DATA FOR REVIEW START

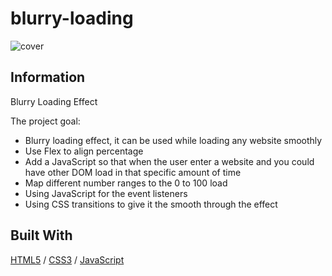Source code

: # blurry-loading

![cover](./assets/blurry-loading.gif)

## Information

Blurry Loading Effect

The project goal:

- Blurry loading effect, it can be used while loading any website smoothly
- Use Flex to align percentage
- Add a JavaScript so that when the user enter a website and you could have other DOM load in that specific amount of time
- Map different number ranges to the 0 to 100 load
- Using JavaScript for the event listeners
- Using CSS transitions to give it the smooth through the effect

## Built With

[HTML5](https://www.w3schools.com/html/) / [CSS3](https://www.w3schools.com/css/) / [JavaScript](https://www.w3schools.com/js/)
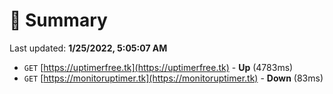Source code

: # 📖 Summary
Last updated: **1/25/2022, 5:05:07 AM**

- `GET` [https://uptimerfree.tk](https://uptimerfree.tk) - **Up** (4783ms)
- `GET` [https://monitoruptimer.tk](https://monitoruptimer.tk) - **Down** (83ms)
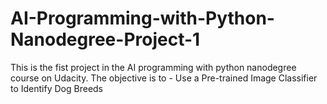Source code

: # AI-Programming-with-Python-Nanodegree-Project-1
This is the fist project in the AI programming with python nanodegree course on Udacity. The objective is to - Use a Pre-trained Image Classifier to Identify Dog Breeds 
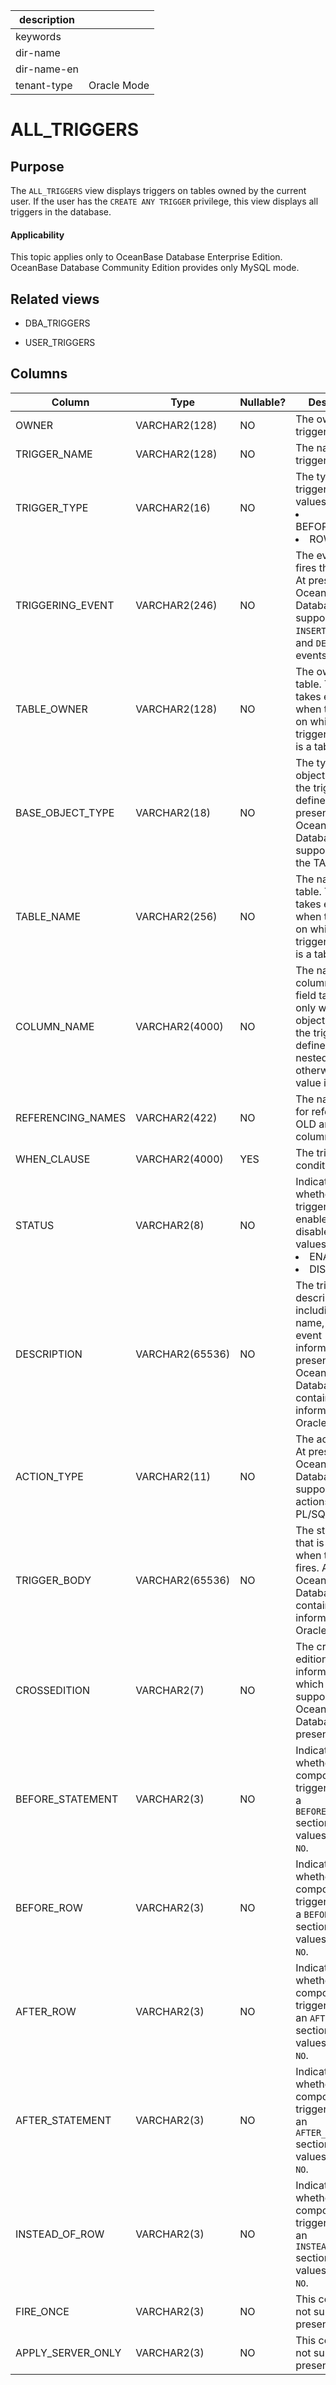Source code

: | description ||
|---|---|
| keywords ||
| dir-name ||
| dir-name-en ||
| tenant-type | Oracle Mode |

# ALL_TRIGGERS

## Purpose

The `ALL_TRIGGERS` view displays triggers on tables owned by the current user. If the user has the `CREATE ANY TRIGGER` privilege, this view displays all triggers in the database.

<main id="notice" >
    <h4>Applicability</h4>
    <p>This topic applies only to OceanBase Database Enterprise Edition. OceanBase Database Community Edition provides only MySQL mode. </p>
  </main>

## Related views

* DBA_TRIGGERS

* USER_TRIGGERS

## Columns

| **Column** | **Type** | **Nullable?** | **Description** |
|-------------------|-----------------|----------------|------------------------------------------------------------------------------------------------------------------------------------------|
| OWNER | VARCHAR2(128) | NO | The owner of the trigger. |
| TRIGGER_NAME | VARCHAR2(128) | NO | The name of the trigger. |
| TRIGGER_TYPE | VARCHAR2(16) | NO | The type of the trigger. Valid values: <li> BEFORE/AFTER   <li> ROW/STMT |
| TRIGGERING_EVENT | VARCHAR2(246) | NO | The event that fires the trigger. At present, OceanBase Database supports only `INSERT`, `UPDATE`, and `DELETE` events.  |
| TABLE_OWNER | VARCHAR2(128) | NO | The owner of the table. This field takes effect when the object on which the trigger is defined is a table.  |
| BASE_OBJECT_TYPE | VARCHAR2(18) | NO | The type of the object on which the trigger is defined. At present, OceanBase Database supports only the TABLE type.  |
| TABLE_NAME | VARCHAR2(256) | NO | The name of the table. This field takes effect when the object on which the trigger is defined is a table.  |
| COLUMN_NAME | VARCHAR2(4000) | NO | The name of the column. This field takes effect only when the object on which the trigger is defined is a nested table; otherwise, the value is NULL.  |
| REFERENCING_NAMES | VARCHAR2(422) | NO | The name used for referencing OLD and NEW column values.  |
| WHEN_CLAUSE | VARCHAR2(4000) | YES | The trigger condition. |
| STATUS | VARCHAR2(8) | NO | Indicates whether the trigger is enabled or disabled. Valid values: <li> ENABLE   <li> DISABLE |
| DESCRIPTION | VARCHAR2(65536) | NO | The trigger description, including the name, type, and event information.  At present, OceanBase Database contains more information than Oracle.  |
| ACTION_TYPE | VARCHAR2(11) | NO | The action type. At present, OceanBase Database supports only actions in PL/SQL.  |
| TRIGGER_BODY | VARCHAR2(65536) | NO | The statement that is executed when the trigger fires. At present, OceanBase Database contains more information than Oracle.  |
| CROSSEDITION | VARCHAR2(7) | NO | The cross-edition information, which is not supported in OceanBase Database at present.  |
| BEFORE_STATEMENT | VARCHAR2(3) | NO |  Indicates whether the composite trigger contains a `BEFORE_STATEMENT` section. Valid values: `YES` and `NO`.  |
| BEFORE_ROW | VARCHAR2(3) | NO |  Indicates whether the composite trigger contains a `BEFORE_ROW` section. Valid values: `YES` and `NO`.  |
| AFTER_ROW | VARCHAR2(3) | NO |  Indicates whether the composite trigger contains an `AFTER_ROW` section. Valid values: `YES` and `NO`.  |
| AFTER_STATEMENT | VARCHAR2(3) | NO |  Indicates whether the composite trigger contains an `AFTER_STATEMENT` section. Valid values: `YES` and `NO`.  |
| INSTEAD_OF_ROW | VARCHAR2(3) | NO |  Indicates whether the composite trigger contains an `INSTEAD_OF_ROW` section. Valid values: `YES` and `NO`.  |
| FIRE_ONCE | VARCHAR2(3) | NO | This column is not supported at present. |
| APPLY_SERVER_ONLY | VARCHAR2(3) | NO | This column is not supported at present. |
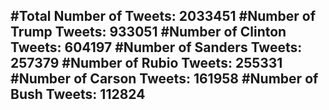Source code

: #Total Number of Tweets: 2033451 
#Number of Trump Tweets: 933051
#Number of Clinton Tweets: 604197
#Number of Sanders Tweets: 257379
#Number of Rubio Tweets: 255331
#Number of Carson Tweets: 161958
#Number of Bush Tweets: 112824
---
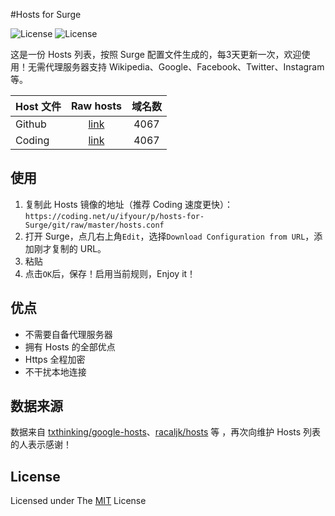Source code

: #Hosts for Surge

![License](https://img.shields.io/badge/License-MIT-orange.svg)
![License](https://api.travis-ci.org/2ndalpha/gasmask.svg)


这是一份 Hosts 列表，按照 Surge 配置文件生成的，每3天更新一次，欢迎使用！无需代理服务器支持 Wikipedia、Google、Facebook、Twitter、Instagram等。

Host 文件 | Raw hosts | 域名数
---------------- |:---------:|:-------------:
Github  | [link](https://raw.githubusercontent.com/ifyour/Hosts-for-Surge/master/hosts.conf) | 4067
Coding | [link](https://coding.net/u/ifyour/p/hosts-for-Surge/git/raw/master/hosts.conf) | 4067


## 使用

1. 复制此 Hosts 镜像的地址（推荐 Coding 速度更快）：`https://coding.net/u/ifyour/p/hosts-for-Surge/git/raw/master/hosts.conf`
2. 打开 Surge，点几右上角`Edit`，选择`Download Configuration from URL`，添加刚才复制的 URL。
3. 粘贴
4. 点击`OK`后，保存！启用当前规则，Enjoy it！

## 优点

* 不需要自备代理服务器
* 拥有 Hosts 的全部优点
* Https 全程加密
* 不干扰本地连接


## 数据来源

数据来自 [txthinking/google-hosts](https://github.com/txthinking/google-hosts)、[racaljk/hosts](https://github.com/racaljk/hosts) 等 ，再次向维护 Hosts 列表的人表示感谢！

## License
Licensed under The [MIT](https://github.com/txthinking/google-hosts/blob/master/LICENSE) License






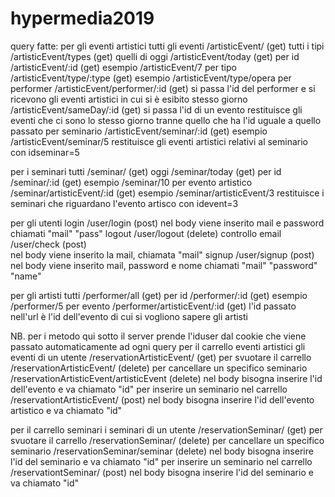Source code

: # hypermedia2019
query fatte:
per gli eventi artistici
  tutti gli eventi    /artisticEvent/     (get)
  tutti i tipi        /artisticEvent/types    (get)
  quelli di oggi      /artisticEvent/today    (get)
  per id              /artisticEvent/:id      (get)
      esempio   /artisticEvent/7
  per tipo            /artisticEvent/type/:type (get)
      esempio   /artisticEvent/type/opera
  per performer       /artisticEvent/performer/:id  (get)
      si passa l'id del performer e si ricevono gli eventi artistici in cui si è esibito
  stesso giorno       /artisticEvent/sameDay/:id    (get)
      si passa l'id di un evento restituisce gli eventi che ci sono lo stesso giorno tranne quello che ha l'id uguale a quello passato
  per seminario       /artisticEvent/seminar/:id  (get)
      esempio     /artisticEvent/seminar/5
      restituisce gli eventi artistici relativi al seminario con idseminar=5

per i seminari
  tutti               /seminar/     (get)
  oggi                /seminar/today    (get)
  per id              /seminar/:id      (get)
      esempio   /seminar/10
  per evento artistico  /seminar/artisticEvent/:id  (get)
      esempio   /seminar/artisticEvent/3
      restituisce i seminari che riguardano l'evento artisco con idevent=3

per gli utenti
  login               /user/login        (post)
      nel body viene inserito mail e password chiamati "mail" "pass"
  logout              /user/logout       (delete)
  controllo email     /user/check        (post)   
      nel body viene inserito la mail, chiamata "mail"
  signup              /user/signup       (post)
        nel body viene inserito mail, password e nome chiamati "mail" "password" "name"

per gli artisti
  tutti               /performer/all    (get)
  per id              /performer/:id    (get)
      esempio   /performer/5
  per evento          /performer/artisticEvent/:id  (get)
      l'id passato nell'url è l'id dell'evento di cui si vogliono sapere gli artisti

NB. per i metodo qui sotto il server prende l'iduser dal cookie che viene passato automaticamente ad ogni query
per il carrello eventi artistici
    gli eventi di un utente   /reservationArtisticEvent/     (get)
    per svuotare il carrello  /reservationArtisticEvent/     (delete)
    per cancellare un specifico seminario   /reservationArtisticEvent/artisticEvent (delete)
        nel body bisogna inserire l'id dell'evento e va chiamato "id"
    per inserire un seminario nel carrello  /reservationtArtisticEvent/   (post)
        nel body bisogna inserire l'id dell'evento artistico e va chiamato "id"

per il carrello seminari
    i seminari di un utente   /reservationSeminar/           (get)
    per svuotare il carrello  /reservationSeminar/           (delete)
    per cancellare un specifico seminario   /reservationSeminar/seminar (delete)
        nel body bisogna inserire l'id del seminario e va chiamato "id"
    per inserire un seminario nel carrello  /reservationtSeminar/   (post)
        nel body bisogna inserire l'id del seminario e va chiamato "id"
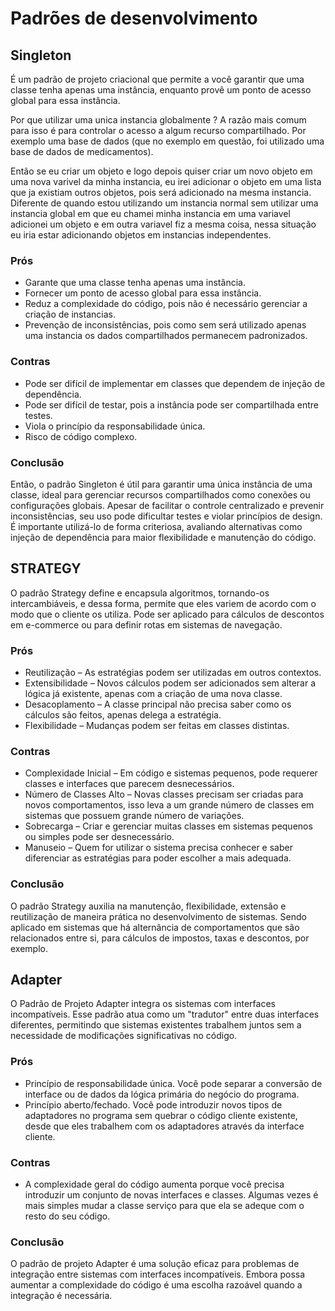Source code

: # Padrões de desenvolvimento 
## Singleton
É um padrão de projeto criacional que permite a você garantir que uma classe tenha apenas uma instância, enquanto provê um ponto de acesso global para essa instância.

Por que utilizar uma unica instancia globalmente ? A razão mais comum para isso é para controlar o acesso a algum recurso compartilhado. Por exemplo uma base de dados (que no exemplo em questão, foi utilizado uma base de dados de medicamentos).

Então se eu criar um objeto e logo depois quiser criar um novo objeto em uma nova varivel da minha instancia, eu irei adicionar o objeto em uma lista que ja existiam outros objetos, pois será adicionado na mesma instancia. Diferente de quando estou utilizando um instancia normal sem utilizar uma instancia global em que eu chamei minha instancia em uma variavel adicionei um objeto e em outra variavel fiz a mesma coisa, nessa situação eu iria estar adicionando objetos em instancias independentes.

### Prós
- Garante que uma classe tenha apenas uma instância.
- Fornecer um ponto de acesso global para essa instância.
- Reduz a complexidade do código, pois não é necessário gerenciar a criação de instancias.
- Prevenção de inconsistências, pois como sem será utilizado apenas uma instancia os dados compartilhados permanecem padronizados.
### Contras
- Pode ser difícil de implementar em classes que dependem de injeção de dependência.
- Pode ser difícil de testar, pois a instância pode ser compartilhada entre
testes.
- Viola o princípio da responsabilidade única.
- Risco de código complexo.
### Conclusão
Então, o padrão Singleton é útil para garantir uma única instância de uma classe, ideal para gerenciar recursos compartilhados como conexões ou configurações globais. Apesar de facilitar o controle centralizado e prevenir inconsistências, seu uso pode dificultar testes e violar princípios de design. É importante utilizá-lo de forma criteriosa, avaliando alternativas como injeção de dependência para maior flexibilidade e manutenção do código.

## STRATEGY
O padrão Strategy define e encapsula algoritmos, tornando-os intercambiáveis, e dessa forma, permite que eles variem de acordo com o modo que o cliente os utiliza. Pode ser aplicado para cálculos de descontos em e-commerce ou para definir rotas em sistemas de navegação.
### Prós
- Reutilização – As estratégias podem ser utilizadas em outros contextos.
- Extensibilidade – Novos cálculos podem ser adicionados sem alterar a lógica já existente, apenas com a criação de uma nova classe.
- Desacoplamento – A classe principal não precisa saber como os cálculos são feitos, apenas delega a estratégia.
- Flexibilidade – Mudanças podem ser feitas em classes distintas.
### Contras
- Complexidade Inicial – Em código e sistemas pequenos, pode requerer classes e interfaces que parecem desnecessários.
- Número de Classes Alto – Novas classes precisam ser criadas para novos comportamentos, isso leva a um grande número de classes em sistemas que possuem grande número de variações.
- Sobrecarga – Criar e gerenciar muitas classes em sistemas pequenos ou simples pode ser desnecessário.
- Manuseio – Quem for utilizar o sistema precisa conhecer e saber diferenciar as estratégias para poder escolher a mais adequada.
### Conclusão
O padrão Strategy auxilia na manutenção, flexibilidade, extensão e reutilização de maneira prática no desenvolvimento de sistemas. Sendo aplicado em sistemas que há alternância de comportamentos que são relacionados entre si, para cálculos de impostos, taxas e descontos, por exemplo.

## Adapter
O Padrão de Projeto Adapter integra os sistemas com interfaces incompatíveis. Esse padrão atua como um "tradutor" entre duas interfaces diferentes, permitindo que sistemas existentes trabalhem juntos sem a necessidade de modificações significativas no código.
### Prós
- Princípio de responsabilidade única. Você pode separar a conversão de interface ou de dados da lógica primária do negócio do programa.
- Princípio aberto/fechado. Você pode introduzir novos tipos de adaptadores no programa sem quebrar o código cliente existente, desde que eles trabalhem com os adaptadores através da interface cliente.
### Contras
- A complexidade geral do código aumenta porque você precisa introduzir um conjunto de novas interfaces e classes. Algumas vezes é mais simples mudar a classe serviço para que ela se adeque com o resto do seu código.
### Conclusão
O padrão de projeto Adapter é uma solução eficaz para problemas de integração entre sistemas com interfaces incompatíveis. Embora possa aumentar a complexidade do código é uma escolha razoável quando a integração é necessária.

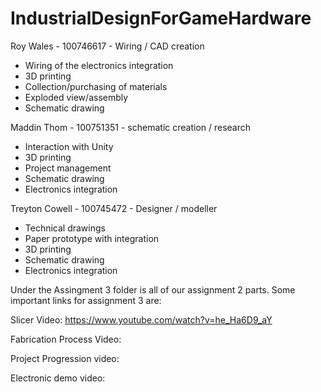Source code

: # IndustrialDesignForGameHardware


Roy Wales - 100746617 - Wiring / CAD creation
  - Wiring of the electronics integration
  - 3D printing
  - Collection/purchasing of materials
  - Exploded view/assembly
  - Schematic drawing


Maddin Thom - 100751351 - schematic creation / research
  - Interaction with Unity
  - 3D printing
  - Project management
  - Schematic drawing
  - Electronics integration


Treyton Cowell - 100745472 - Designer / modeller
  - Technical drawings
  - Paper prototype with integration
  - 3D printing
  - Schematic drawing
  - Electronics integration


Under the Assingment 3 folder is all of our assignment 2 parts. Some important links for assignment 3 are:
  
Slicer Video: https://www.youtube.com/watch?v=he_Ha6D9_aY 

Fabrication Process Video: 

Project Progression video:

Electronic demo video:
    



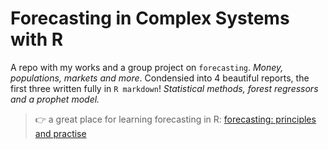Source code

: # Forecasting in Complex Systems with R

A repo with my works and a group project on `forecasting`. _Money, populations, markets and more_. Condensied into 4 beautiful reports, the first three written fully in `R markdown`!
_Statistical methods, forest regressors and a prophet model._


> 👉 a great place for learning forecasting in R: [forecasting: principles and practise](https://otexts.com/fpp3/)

DATA FOR REVIEW END

### TASK DETAILS
Each line from the first line of the entries through the line containing "- Using JavaScript for the event listeners" should be duplicated word for word, and nothing more; the pictures stay out.

### RESULT OF THE TASK
Source code

: # blurry-loading

![cover](./assets/blurry-loading.gif)

## Information

Blurry Loading Effect

The project goal:

- Blurry loading effect, it can be used while loading any website smoothly
- Use Flex to align percentage
- Add a JavaScript so that when the user enter a website and you could have other DOM load in that specific amount of time
- Map different number ranges to the 0 to 100 load
- Using JavaScript for the event listeners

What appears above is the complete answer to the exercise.